– Т-с-с…
Он укачивал ее, словно ребенка из прошлого, – ту самую маленькую девочку, что силой отняли у родителей, – а все потому, что мир другой, законы другие, чуждые ему так же, как вделанные в хребет крылья. Может, и хорошо, что сам он не помнит своего прошлого? Может, там тоже вот так, страшно? Перед глазами все еще стояли улицы жаркого Руура, палящее солнце и почему-то разрисованный квадратами пол открытой тюрьмы-загона. Ужас… Что же это за ужас?
– Ты не плачь. У тебя много получилось на самом деле. Не сдаться получилось, выжить, дальше двигаться, искать выход…
– Но не нашла ведь.
– Еще пока нет, но найдешь. Найдем.
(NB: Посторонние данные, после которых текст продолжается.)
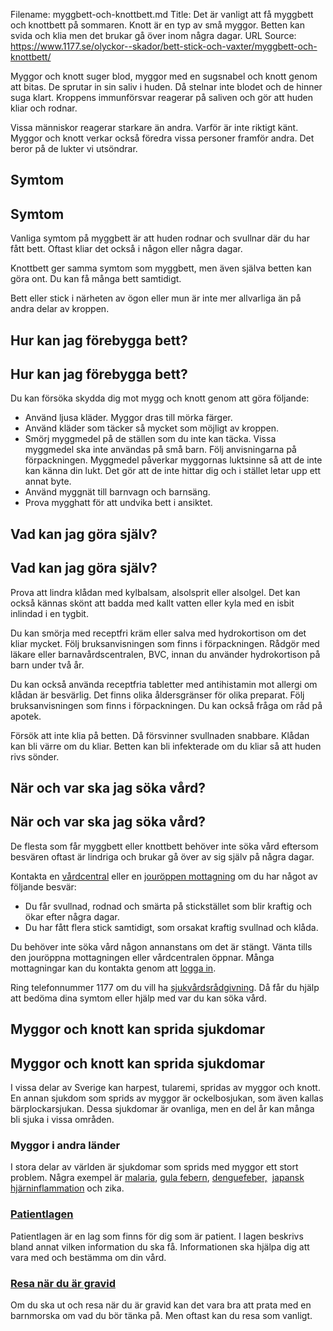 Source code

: Filename: myggbett-och-knottbett.md
Title: Det är vanligt att få myggbett och knottbett på sommaren. Knott är en typ av små myggor. Betten kan svida och klia men det brukar gå över inom några dagar.
URL Source: https://www.1177.se/olyckor--skador/bett-stick-och-vaxter/myggbett-och-knottbett/

Myggor och knott suger blod, myggor med en sugsnabel och knott genom att bitas. De sprutar in sin saliv i huden. Då stelnar inte blodet och de hinner suga klart. Kroppens immunförsvar reagerar på saliven och gör att huden kliar och rodnar.

Vissa människor reagerar starkare än andra. Varför är inte riktigt känt. Myggor och knott verkar också föredra vissa personer framför andra. Det beror på de lukter vi utsöndrar.

Symtom
------

Symtom
------

Vanliga symtom på myggbett är att huden rodnar och svullnar där du har fått bett. Oftast kliar det också i någon eller några dagar.

Knottbett ger samma symtom som myggbett, men även själva betten kan göra ont. Du kan få många bett samtidigt.

Bett eller stick i närheten av ögon eller mun är inte mer allvarliga än på andra delar av kroppen.

Hur kan jag förebygga bett?
---------------------------

Hur kan jag förebygga bett?
---------------------------

Du kan försöka skydda dig mot mygg och knott genom att göra följande:

*   Använd ljusa kläder. Myggor dras till mörka färger.
*   Använd kläder som täcker så mycket som möjligt av kroppen.
*   Smörj myggmedel på de ställen som du inte kan täcka. Vissa myggmedel ska inte användas på små barn. Följ anvisningarna på förpackningen. Myggmedel påverkar myggornas luktsinne så att de inte kan känna din lukt. Det gör att de inte hittar dig och i stället letar upp ett annat byte.
*   Använd myggnät till barnvagn och barnsäng.
*   Prova mygghatt för att undvika bett i ansiktet.

Vad kan jag göra själv?
-----------------------

Vad kan jag göra själv?
-----------------------

Prova att lindra klådan med kylbalsam, alsolsprit eller alsolgel. Det kan också kännas skönt att badda med kallt vatten eller kyla med en isbit inlindad i en tygbit.

Du kan smörja med receptfri kräm eller salva med hydrokortison om det kliar mycket. Följ bruksanvisningen som finns i förpackningen. Rådgör med läkare eller barnavårdscentralen, BVC, innan du använder hydrokortison på barn under två år.

Du kan också använda receptfria tabletter med antihistamin mot allergi om klådan är besvärlig. Det finns olika åldersgränser för olika preparat. Följ bruksanvisningen som finns i förpackningen. Du kan också fråga om råd på apotek.

Försök att inte klia på betten. Då försvinner svullnaden snabbare. Klådan kan bli värre om du kliar. Betten kan bli infekterade om du kliar så att huden rivs sönder.

När och var ska jag söka vård?
------------------------------

När och var ska jag söka vård?
------------------------------

De flesta som får myggbett eller knottbett behöver inte söka vård eftersom besvären oftast är lindriga och brukar gå över av sig själv på några dagar.

Kontakta en [vårdcentral](https://www.1177.se/lankbiblioteket/nationella-lankar/1177---lankar/hitta-vard---forinstallda-sok/hitta-vardcentral-nara-mig/) eller en [jouröppen mottagning](https://www.1177.se/lankbiblioteket/nationella-lankar/1177---lankar/hitta-vard---forinstallda-sok/hitta-jourmottagning-nara-mig/) om du har något av följande besvär:

*   Du får svullnad, rodnad och smärta på stickstället som blir kraftig och ökar efter några dagar.
*   Du har fått flera stick samtidigt, som orsakat kraftig svullnad och klåda.

Du behöver inte söka vård någon annanstans om det är stängt. Vänta tills den jouröppna mottagningen eller vårdcentralen öppnar. Många mottagningar kan du kontakta genom att [logga in](https://www.1177.se/lankbiblioteket/nationella-lankar/1177---lankar/e-tjanster---behallare/e-tjanster---allman-inloggning/).

Ring telefonnummer 1177 om du vill ha [sjukvårdsrådgivning](https://www.1177.se/om-1177/nar-du-ringer-1177/nar-du-ringer-1177/). Då får du hjälp att bedöma dina symtom eller hjälp med var du kan söka vård.

Myggor och knott kan sprida sjukdomar
-------------------------------------

Myggor och knott kan sprida sjukdomar
-------------------------------------

I vissa delar av Sverige kan harpest, tularemi, spridas av myggor och knott. En annan sjukdom som sprids av myggor är ockelbosjukan, som även kallas bärplockarsjukan. Dessa sjukdomar är ovanliga, men en del år kan många bli sjuka i vissa områden.

### Myggor i andra länder

I stora delar av världen är sjukdomar som sprids med myggor ett stort problem. Några exempel är [malaria](https://www.1177.se/sjukdomar--besvar/infektioner/ovanliga-infektioner/malaria/), [gula febern](https://www.1177.se/sjukdomar--besvar/infektioner/ovanliga-infektioner/gula-febern/), [denguefeber,](https://www.1177.se/sjukdomar--besvar/infektioner/ovanliga-infektioner/denguefeber/)  [japansk hjärninflammation](https://www.1177.se/sjukdomar--besvar/hjarna-och-nerver/infektioner-i-hjarna-och-nerver/japansk-hjarninflammation/) och zika.

### [Patientlagen](https://www.1177.se/sa-fungerar-varden/var-med-och-bestam-om-din-vard/patientlagen/)

Patientlagen är en lag som finns för dig som är patient. I lagen beskrivs bland annat vilken information du ska få. Informationen ska hjälpa dig att vara med och bestämma om din vård.

### [Resa när du är gravid](https://www.1177.se/liv--halsa/reserad-och-vaccinationer/allmanna-reserad/resa-nar-du-ar-gravid/)

Om du ska ut och resa när du är gravid kan det vara bra att prata med en barnmorska om vad du bör tänka på. Men oftast kan du resa som vanligt.
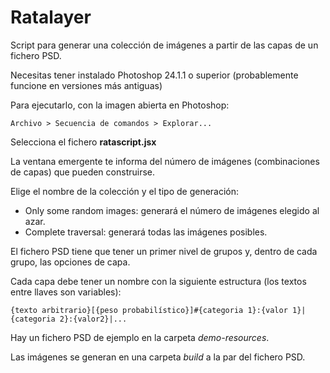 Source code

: # Ratalayer

Script para generar una colección de imágenes a partir de las capas de un fichero PSD.

Necesitas tener instalado Photoshop 24.1.1 o superior (probablemente funcione en versiones más antiguas)

Para ejecutarlo, con la imagen abierta en Photoshop:

    Archivo > Secuencia de comandos > Explorar...

Selecciona el fichero __ratascript.jsx__

La ventana emergente te informa del número de imágenes (combinaciones de capas) que pueden construirse.

Elige el nombre de la colección y el tipo de generación:
- Only some random images: generará el número de imágenes elegido al azar.
- Complete traversal: generará todas las imágenes posibles.

El fichero PSD tiene que tener un primer nivel de grupos y, dentro de cada grupo, las opciones de capa.

Cada capa debe tener un nombre con la siguiente estructura (los textos entre llaves son variables):

    {texto arbitrario}[{peso probabilístico}]#{categoria 1}:{valor 1}|{categoria 2}:{valor2}|...

Hay un fichero PSD de ejemplo en la carpeta _demo-resources_.

Las imágenes se generan en una carpeta _build_ a la par del fichero PSD.
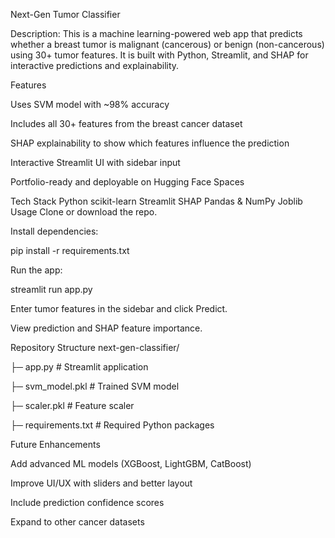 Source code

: Next-Gen Tumor Classifier

Description:
This is a machine learning-powered web app that predicts whether a breast tumor is malignant (cancerous) or benign (non-cancerous) using 30+ tumor features. It is built with Python, Streamlit, and SHAP for interactive predictions and explainability.

Features

Uses SVM model with ~98% accuracy

Includes all 30+ features from the breast cancer dataset

SHAP explainability to show which features influence the prediction

Interactive Streamlit UI with sidebar input

Portfolio-ready and deployable on Hugging Face Spaces

Tech Stack
Python
scikit-learn
Streamlit
SHAP
Pandas & NumPy
Joblib
Usage
Clone or download the repo.

Install dependencies:

pip install -r requirements.txt


Run the app:

streamlit run app.py


Enter tumor features in the sidebar and click Predict.

View prediction and SHAP feature importance.

Repository Structure
next-gen-classifier/

├─ app.py              # Streamlit application

├─ svm_model.pkl       # Trained SVM model

├─ scaler.pkl          # Feature scaler

├─ requirements.txt    # Required Python packages

Future Enhancements

Add advanced ML models (XGBoost, LightGBM, CatBoost)

Improve UI/UX with sliders and better layout

Include prediction confidence scores

Expand to other cancer datasets
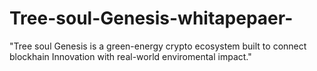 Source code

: # Tree-soul-Genesis-whitapepaer-
"Tree soul Genesis is a green-energy crypto ecosystem built to connect blockhain Innovation with real-world enviromental impact."
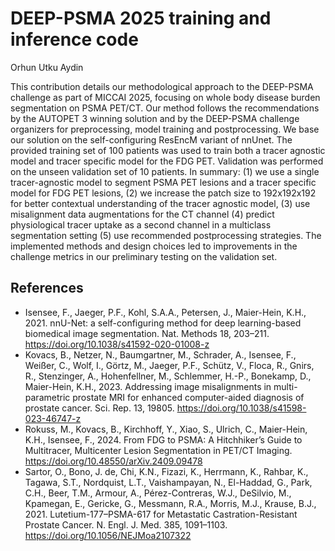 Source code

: # DEEP-PSMA 2025 training and inference code 
Orhun Utku Aydin

This contribution details our methodological approach to the DEEP-PSMA challenge as part of MICCAI 2025, focusing on whole body disease burden segmentation on PSMA PET/CT. Our method follows the recommendations by the AUTOPET 3 winning solution and by the DEEP-PSMA challenge organizers for preprocessing, model training and postprocessing. We base our solution on the self-configuring ResEncM variant of nnUnet. The provided training set of 100 patients was used to train both a tracer agnostic model and tracer specific model for the FDG PET. Validation was performed on the unseen validation set of 10 patients. In summary: (1) we use a single tracer-agnostic model to segment PSMA PET lesions and a tracer specific model for FDG PET lesions, (2) we increase the patch size to 192x192x192 for better contextual understanding of the tracer agnostic model, (3) use misalignment data augmentations for the CT channel (4) predict physiological tracer uptake as a second channel in a multiclass segmentation setting (5) use recommended postprocessing strategies. The implemented methods and design choices led to improvements in the challenge metrics in our preliminary testing on the validation set. 

## References
- Isensee, F., Jaeger, P.F., Kohl, S.A.A., Petersen, J., Maier-Hein, K.H., 2021. nnU-Net: a self-configuring method for deep learning-based biomedical image segmentation. Nat. Methods 18, 203–211. https://doi.org/10.1038/s41592-020-01008-z 
- Kovacs, B., Netzer, N., Baumgartner, M., Schrader, A., Isensee, F., Weißer, C., Wolf, I., Görtz, M., Jaeger, P.F., Schütz, V., Floca, R., Gnirs, R., Stenzinger, A., Hohenfellner, M., Schlemmer, H.-P., Bonekamp, D., Maier-Hein, K.H., 2023. Addressing image misalignments in multi-parametric prostate MRI for enhanced computer-aided diagnosis of prostate cancer. Sci. Rep. 13, 19805. https://doi.org/10.1038/s41598-023-46747-z 
- Rokuss, M., Kovacs, B., Kirchhoff, Y., Xiao, S., Ulrich, C., Maier-Hein, K.H., Isensee, F., 2024. From FDG to PSMA: A Hitchhiker’s Guide to Multitracer, Multicenter Lesion Segmentation in PET/CT Imaging. https://doi.org/10.48550/arXiv.2409.09478 
- Sartor, O., Bono, J. de, Chi, K.N., Fizazi, K., Herrmann, K., Rahbar, K., Tagawa, S.T., Nordquist, L.T., Vaishampayan, N., El-Haddad, G., Park, C.H., Beer, T.M., Armour, A., Pérez-Contreras, W.J., DeSilvio, M., Kpamegan, E., Gericke, G., Messmann, R.A., Morris, M.J., Krause, B.J., 2021. Lutetium-177–PSMA-617 for Metastatic Castration-Resistant Prostate Cancer. N. Engl. J. Med. 385, 1091–1103. https://doi.org/10.1056/NEJMoa2107322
Ты теперь не одна.
Сказал и понял, что не соврал. Их теперь двое, действительно двое. Что-то изменил в его душе ее рассказ, что-то перевернул. Заставил дрогнуть стабильные пласты, размягчил их, сдобрил чужими чувствами, и теперь Стив, осознанно или нет, желал подарить все накопившееся в его душе тепло другому человеку – Тайре, которую знал всего-ничего – второй день.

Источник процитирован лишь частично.